David, who had just returned from Berlin, was there as well. He brought with him a bag of green beans he’d bought somewhere in Tanzania this summer. Their sourcing was suspect to begin with, but months of storage in a ziplock bag hadn’t done the beans any favors. They were noticeably spongier and moister than the ones from Counter Culture.
This being perhaps the only time that David’s beans and a home coffee roaster would ever be in the same room, I suggested we roast them up. “It only takes ten minutes,” I said. So while Court curled up on the couch with her dogs and her boyfriend, the three baristas David, Joel, and I ran into the kitchen for our first attempt at roasting.
None of us had actually used the roaster before, and I was the only one who’d even seen it in operation. David poured a bunch of his moist Tanzanian beans into it. “That looks like a little too much coffee,” I said.
“Yeah, Courtney didn’t use that much. Let’s take some out.”
We took some of the beans out and then, feeling a bit unsure of ourselves, went back to the living room to question Court about it. David asked her, “So you just put the beans in and turn it on, right?”
“Right,” she said. “Just check the directions to set the temperatures and times you want.”

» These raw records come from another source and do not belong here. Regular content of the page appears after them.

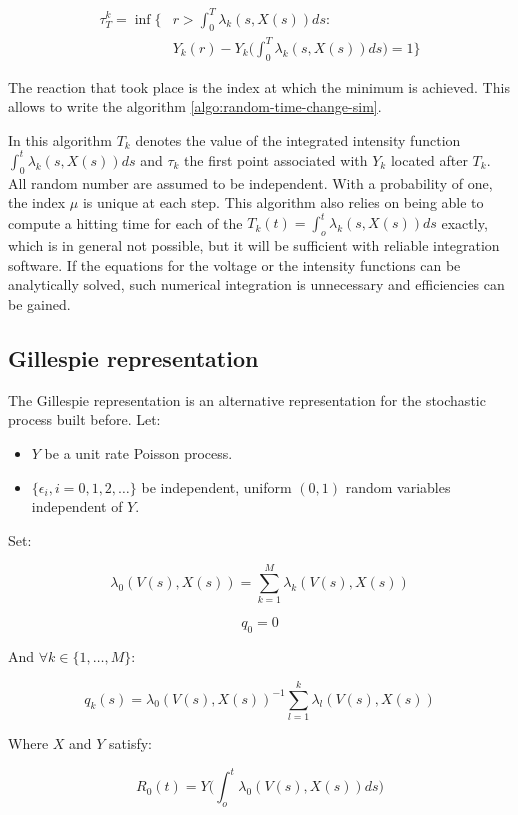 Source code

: 		\begin{align*}
			\tau_T^k = \inf\biggl\{&r>\int_0^T\lambda_k(s, X(s))ds:\\
														 &Y_k(r)-Y_k\biggl(\int_0^T\lambda_k(s, X(s))ds\biggr)=1\biggr\}
		\end{align*}

		The reaction that took place is the index at which the minimum is achieved.
		This allows to write the algorithm \ref{algo:random-time-change-sim}.

		

		In this algorithm $T_k$ denotes the value of the integrated intensity function $\int_0^t\lambda_k(s, X(s))ds$ and $\tau_k$ the first point associated with $Y_k$ located after $T_k$.
		All random number are assumed to be independent.
		With a probability of one, the index $\mu$ is unique at each step.
		This algorithm also relies on being able to compute a hitting time for each of the $T_k(t) = \int_o^t\lambda_k(s, X(s))ds$ exactly, which is in general not possible, but it will be sufficient with reliable integration software.
		If the equations for the voltage or the intensity functions can be analytically solved, such numerical integration is unnecessary and efficiencies can be gained.

	\subsection{Gillespie representation}
	The Gillespie representation is an alternative representation for the stochastic process built before.
	Let:

	\begin{itemize}
		\item $Y$ be a unit rate Poisson process.
		\item $\{\epsilon_i, i = 0, 1, 2, \dots\}$ be independent, uniform $(0,1)$ random variables independent of $Y$.
	\end{itemize}

	Set:

	$$\lambda_0(V(s), X(s)) = \sum\limits_{k=1}^M\lambda_k(V(s), X(s))$$

	$$q_0 = 0$$

	And $\forall k\in\{1, \dots, M\}$:

	$$q_k(s) = \lambda_0(V(s), X(s))^{-1}\sum\limits_{l=1}^k\lambda_l(V(s), X(s))$$

	Where $X$ and $Y$ satisfy:

	$$R_0(t) = Y\biggl(\int_o^t\lambda_0(V(s), X(s))ds\biggr)$$

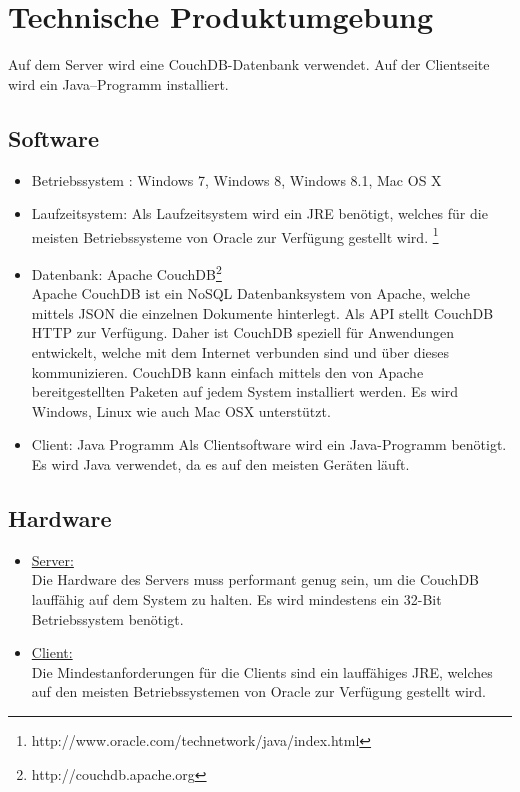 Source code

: \documentclass[a4paper,listof=leveldown,listof=numbered]{scrreprt}
\begin{document}
\chapter{Technische Produktumgebung}
	Auf dem Server wird eine CouchDB-Datenbank verwendet. Auf der Clientseite wird ein Java–Programm installiert.
	
	\section{Software}
	\begin{itemize}
		\item Betriebssystem : Windows 7, Windows 8, Windows 8.1, Mac OS X
		\item Laufzeitsystem: Als Laufzeitsystem wird ein \ac{JRE} benötigt, welches für die meisten Betriebssysteme von Oracle zur Verfügung gestellt wird. \footnote{http://www.oracle.com/technetwork/java/index.html}
		\item Datenbank: Apache CouchDB\footnote{http://couchdb.apache.org}\\
			Apache CouchDB ist ein NoSQL Datenbanksystem von Apache, welche mittels \ac{JSON} die einzelnen Dokumente hinterlegt. Als API stellt CouchDB \ac{HTTP} zur Verfügung. Daher ist CouchDB speziell für Anwendungen entwickelt, welche mit dem Internet verbunden sind und über dieses kommunizieren. CouchDB kann einfach mittels den von Apache bereitgestellten Paketen auf jedem System installiert werden. Es wird Windows, Linux wie auch Mac OSX unterstützt. 
		\item Client: Java Programm
			Als Clientsoftware wird ein Java-Programm benötigt. Es wird Java verwendet, da es auf den meisten Geräten läuft.
	\end{itemize}

	\section{Hardware}
	\begin{itemize}
		\item \underline{Server:} \\
			Die Hardware des Servers muss performant genug sein, um die  	CouchDB lauffähig auf dem System zu halten. Es wird mindestens ein 32-Bit Betriebssystem benötigt.
		
		\item \underline{Client:}\\
			Die Mindestanforderungen für die Clients sind ein lauffähiges \ac{JRE}, welches auf den meisten Betriebssystemen von Oracle zur Verfügung gestellt wird.
	\end{itemize}
\end{document}
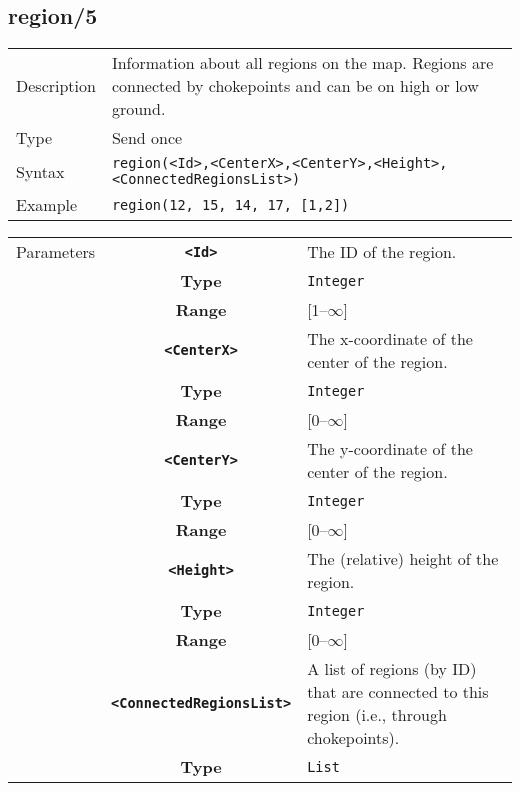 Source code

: \subsection{region/5}
\begin{tabularx}{\textwidth}{lX}
 Description & Information about all regions on the map. Regions are connected by chokepoints and can be on high or low ground. \\
 Type & Send once \\
 Syntax & \verb|region(<Id>,<CenterX>,<CenterY>,<Height>,<ConnectedRegionsList>)| \\
 Example & \verb|region(12, 15, 14, 17, [1,2])| \\
 \end{tabularx}
 \begin{tabularx}{\textwidth}{l | c | p{8cm}|}
 \cline{2-3}
 Parameters & \textbf{\verb|<Id>|} & The ID of the region.\\
            & \textbf{Type} & \verb|Integer| \\
            & \textbf{Range} & [1--$\infty$] \\
            \cline{2-3}
            & \textbf{\verb|<CenterX>|} & The x-coordinate of the center of the region.\\
            & \textbf{Type} & \verb|Integer| \\
            & \textbf{Range} & [0--$\infty$] \\
            \cline{2-3}
            & \textbf{\verb|<CenterY>|} & The y-coordinate of the center of the region.\\
            & \textbf{Type} & \verb|Integer| \\
            & \textbf{Range} & [0--$\infty$] \\
            \cline{2-3}
            & \textbf{\verb|<Height>|} & The (relative) height of the region.\\
            & \textbf{Type} & \verb|Integer| \\
            & \textbf{Range} & [0--$\infty$] \\
            \cline{2-3}
            & \textbf{\verb|<ConnectedRegionsList>|} & A list of regions (by ID) that are connected to this region (i.e., through chokepoints).\\
            & \textbf{Type} & \verb|List| \\
            \cline{2-3}
\end{tabularx}

\newpage

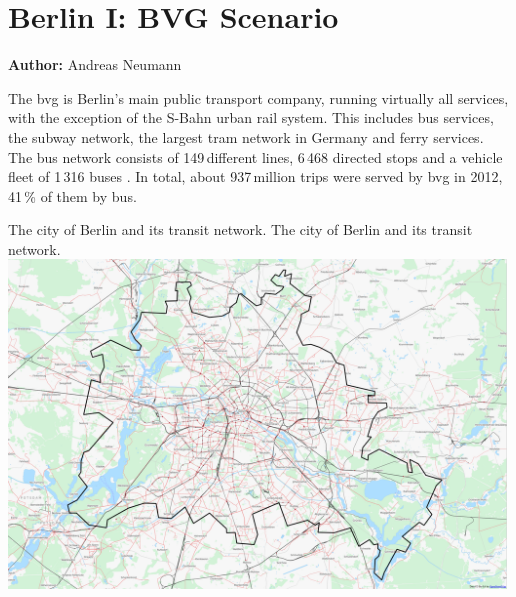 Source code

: \chapter{Berlin I: BVG Scenario}
\label{ch:berlinI}
\hfill \textbf{Author:} Andreas Neumann


The \gls{bvg} is Berlin's main public transport company, running virtually all services, with the exception of the S-Bahn urban rail system. This includes bus services, the subway network, the largest tram network in Germany and ferry services. The bus network consists of 149\,different lines, 6\,468 directed stops and a vehicle fleet of 1\,316 buses \citep{BVG2012}. In total, about 937\,million trips were served by \gls{bvg} in 2012, 41\,\% of them by bus.

\createfigure%
{The city of Berlin and its transit network.}%
{The city of Berlin and its transit network.}%
{\label{fig:scenario_berlin_i}}%
{\includegraphics[width=0.99\textwidth, angle=0]{scenarios/figures/berlin_pt}}%
{}

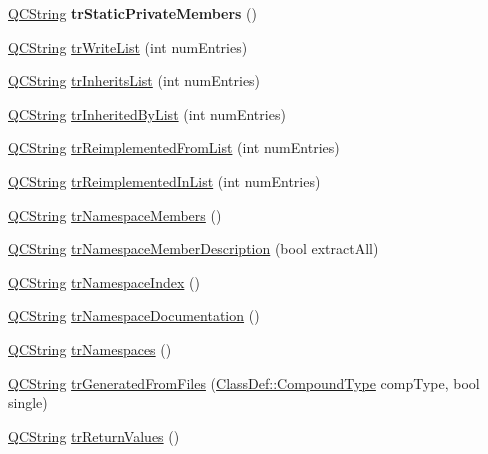 \begin{DoxyCompactItemize}
\mbox{\hyperlink{class_q_c_string}{Q\+C\+String}} {\bfseries tr\+Static\+Private\+Members} ()
\item 
\mbox{\hyperlink{class_q_c_string}{Q\+C\+String}} \mbox{\hyperlink{class_translator_italian_a13aeae67ed6cf46e1a82eb38f408d53f}{tr\+Write\+List}} (int num\+Entries)
\item 
\mbox{\hyperlink{class_q_c_string}{Q\+C\+String}} \mbox{\hyperlink{class_translator_italian_a6f2cf9c525b59c4f1ed10501f41f60df}{tr\+Inherits\+List}} (int num\+Entries)
\item 
\mbox{\hyperlink{class_q_c_string}{Q\+C\+String}} \mbox{\hyperlink{class_translator_italian_abd0a16c41457edd554440632a8950f95}{tr\+Inherited\+By\+List}} (int num\+Entries)
\item 
\mbox{\hyperlink{class_q_c_string}{Q\+C\+String}} \mbox{\hyperlink{class_translator_italian_a68bc1a8613ef23dbafb9a222830d942b}{tr\+Reimplemented\+From\+List}} (int num\+Entries)
\item 
\mbox{\hyperlink{class_q_c_string}{Q\+C\+String}} \mbox{\hyperlink{class_translator_italian_a3fc165634b3a5be4245b15a9ba37f6b1}{tr\+Reimplemented\+In\+List}} (int num\+Entries)
\item 
\mbox{\hyperlink{class_q_c_string}{Q\+C\+String}} \mbox{\hyperlink{class_translator_italian_ad97c677662c4d82af62a056c74c02438}{tr\+Namespace\+Members}} ()
\item 
\mbox{\hyperlink{class_q_c_string}{Q\+C\+String}} \mbox{\hyperlink{class_translator_italian_a89ba92afb6cb2b170b772ff328f848f8}{tr\+Namespace\+Member\+Description}} (bool extract\+All)
\item 
\mbox{\hyperlink{class_q_c_string}{Q\+C\+String}} \mbox{\hyperlink{class_translator_italian_ac79e16f18e9992121aaf8bf1b4f83ea1}{tr\+Namespace\+Index}} ()
\item 
\mbox{\hyperlink{class_q_c_string}{Q\+C\+String}} \mbox{\hyperlink{class_translator_italian_a6f3cfb6281fe8057aeabc4afd79a9067}{tr\+Namespace\+Documentation}} ()
\item 
\mbox{\hyperlink{class_q_c_string}{Q\+C\+String}} \mbox{\hyperlink{class_translator_italian_a91628f1c656997b9c9277b1f98964910}{tr\+Namespaces}} ()
\item 
\mbox{\hyperlink{class_q_c_string}{Q\+C\+String}} \mbox{\hyperlink{class_translator_italian_af10338d268d755ce3310a6b8d65f94dc}{tr\+Generated\+From\+Files}} (\mbox{\hyperlink{class_class_def_ae70cf86d35fe954a94c566fbcfc87939}{Class\+Def\+::\+Compound\+Type}} comp\+Type, bool single)
\item 
\mbox{\hyperlink{class_q_c_string}{Q\+C\+String}} \mbox{\hyperlink{class_translator_italian_a3476ae1f6424a0ef6b7d69c40497c676}{tr\+Return\+Values}} ()

\end{DoxyCompactItemize}
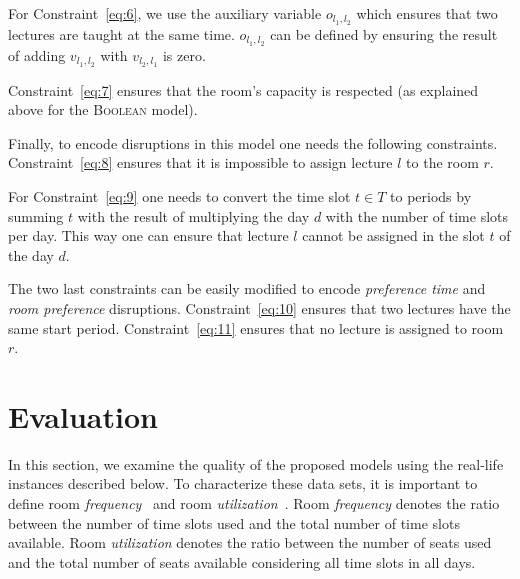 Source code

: \documentclass[twocolumn,natbib]{svjour3}          %
\newcounter{constraint}
\begin{document}
For Constraint~\ref{eq:6}, we use the auxiliary variable $o_{l_1,l_2}$ which ensures that two lectures are taught at the same time.  $o_{l_1,l_2}$  can be defined by ensuring the result of adding $v_{l_1,l_2}$ with $v_{l_2,l_1}$ is zero. 

Constraint~\ref{eq:7} ensures that the room's capacity is respected (as explained above for the \textsc{Boolean} model). 


Finally, to encode disruptions in this model one needs the following constraints. Constraint~\ref{eq:8} ensures that it is impossible to assign lecture $l$ to the room $r$.

For Constraint~\ref{eq:9} one needs to convert the time slot $t \in T$ to periods by summing $t$ with the result of multiplying the day $d$ with the number of time slots per day. This way one can ensure that lecture $l$ cannot be assigned in the slot $t$ of the day $d$.

The two last constraints can be easily modified to encode {\it preference time} and {\it room preference} disruptions. Constraint~\ref{eq:10} ensures that two lectures have the same start period. Constraint~\ref{eq:11} ensures that no lecture is assigned to room~$r$. 



\section{Evaluation}\label{sec:eval}


In this section, we examine the quality of the proposed models using the real-life instances described below. To characterize these data sets, it is important to define room \textit{frequency}~\citep{beyrouthy2009towards} and room \textit{utilization}~\citep{beyrouthy2009towards}. Room \textit{frequency} denotes the ratio between the number of time slots used and the total number of time slots available. Room \textit{utilization} denotes the ratio between the number of seats used and the total number of seats available considering all time slots in all days.
\end{document}

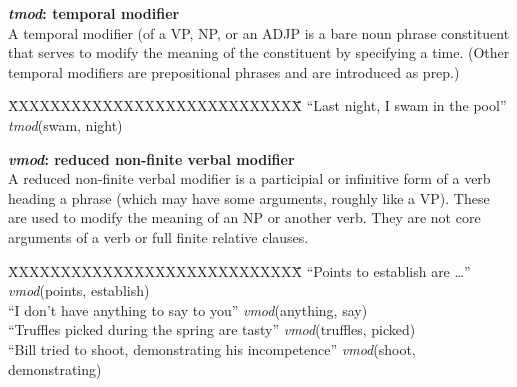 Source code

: \documentclass[11pt,letterpaper]{article}
\begin{document}
\noindent\textbf{\emph{tmod}: temporal modifier}\\
A temporal modifier (of a VP, NP, or an ADJP is a bare noun phrase constituent that serves to modify the meaning of the constituent by specifying a time.  (Other temporal modifiers are prepositional phrases and are introduced as prep.)
\begin{tabbing}
\hspace{1cm} \=XXXXXXXXXXXXXXXXXXXXXXXXXXXX\= \hspace{1cm}\=  \kill
\> ``Last night, I swam in the pool'' \> \> \emph{tmod}(swam, night)\\
\end{tabbing}

\noindent\textbf{\emph{vmod}: reduced non-finite verbal modifier}\\
A reduced non-finite verbal modifier is a participial or infinitive
form of a verb heading a phrase (which may have some arguments,
roughly like a VP). These are used to modify the meaning of an NP or
another verb. They are not core arguments of a verb 
or full finite relative clauses.
\begin{tabbing}
\hspace{1cm} \=XXXXXXXXXXXXXXXXXXXXXXXXXXXX\= \hspace{2cm}\=  \kill
\>  ``Points to establish are \ldots'' \> \> \emph{vmod}(points, establish)\\
\> ``I don't have anything to say to you'' \> \> \emph{vmod}(anything, say)\\
\>  ``Truffles picked during the spring are tasty'' \> \> \emph{vmod}(truffles, picked)\\
\>  ``Bill tried to shoot, demonstrating his incompetence'' \> \> \emph{vmod}(shoot, demonstrating)\\
\end{tabbing}
\end{document}
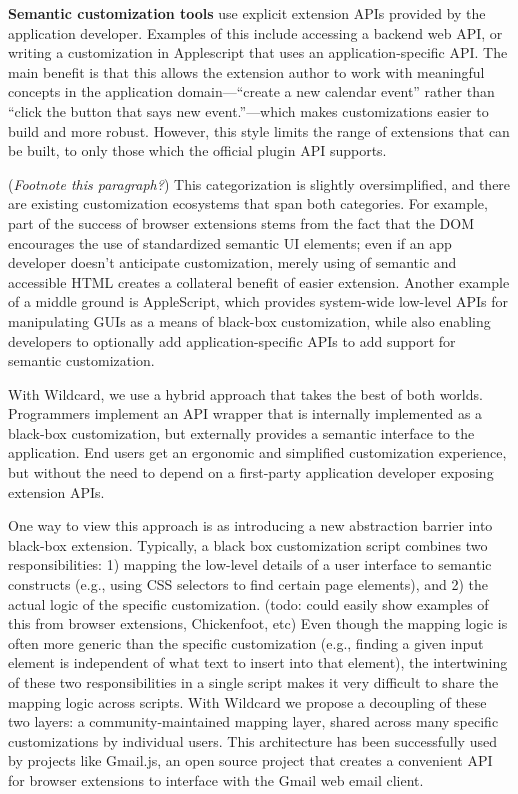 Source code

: \documentclass[sigplan,10pt,anonymous,review]{acmart}
\begin{document}
\textbf{Semantic customization tools} use explicit extension APIs
provided by the application developer. Examples of this include
accessing a backend web API, or writing a customization in Applescript
that uses an application-specific API. The main benefit is that this
allows the extension author to work with meaningful concepts in the
application domain---``create a new calendar event'' rather than ``click
the button that says new event.''---which makes customizations easier to
build and more robust. However, this style limits the range of
extensions that can be built, to only those which the official plugin
API supports.

(\emph{Footnote this paragraph?}) This categorization is slightly
oversimplified, and there are existing customization ecosystems that
span both categories. For example, part of the success of browser
extensions stems from the fact that the DOM encourages the use of
standardized semantic UI elements; even if an app developer doesn't
anticipate customization, merely using of semantic and accessible HTML
creates a collateral benefit of easier extension. Another example of a
middle ground is AppleScript, which provides system-wide low-level APIs
for manipulating GUIs as a means of black-box customization, while also
enabling developers to optionally add application-specific APIs to add
support for semantic customization.

With Wildcard, we use a hybrid approach that takes the best of both
worlds. Programmers implement an API wrapper that is internally
implemented as a black-box customization, but externally provides a
semantic interface to the application. End users get an ergonomic and
simplified customization experience, but without the need to depend on a
first-party application developer exposing extension APIs.

One way to view this approach is as introducing a new abstraction
barrier into black-box extension. Typically, a black box customization
script combines two responsibilities: 1) mapping the low-level details
of a user interface to semantic constructs (e.g., using CSS selectors to
find certain page elements), and 2) the actual logic of the specific
customization. (todo: could easily show examples of this from browser
extensions, Chickenfoot, etc) Even though the mapping logic is often
more generic than the specific customization (e.g., finding a given
input element is independent of what text to insert into that element),
the intertwining of these two responsibilities in a single script makes
it very difficult to share the mapping logic across scripts. With
Wildcard we propose a decoupling of these two layers: a
community-maintained mapping layer, shared across many specific
customizations by individual users. This architecture has been
successfully used by projects like Gmail.js, an open source project that
creates a convenient API for browser extensions to interface with the
Gmail web email client.
\end{document}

Not really believing that changing the settings would do anything good or bad to this particular coffee, and being men, we took this as affirmation that there was no need to read any directions. David pushed some seemingly random buttons and the roasting process was begun.
Lots of things happen to green coffee beans during roasting. Moisture is evaporated, the beans expand drastically in volume, and carbon dioxide (plus very small amounts of carbon monoxide) is released. Contrary to popular belief, the smell of roasting coffee isn’t all that great. Freshly roasted coffee smells delicious; the smoke it produces, not so much. All of these facts were about to conspire against us as we tranformed Courtney’s kitchen into the world’s worst small batch roastery.
Normally, the beans circulate throughout the roasting chamber as the air blows through them. But since we’d used too much coffee, when the beans expanded they had nowhere to move. They were pinned in place, with a small amount of them stuck right at the hottest point in the roaster. Those burnt to a crisp while the rest sent out plumes of smoke and steam.
Smoke pouring into the kitchen was the first sign of things gone wrong.
It’s a good thing the camera crew had left already. People in the kitchen barely show up on film.
I think the carbon monoxide is getting to David in this photo.
At this point the smart thing to do would have been to unplug the roaster. In our defense, it was Court’s idea to have us pose for pictures instead. Perhaps she just wanted evidence for the civil suit?
Nearly two years after Court and I stopped being roommates, I can still find ways to leave a royal mess in her kitchen.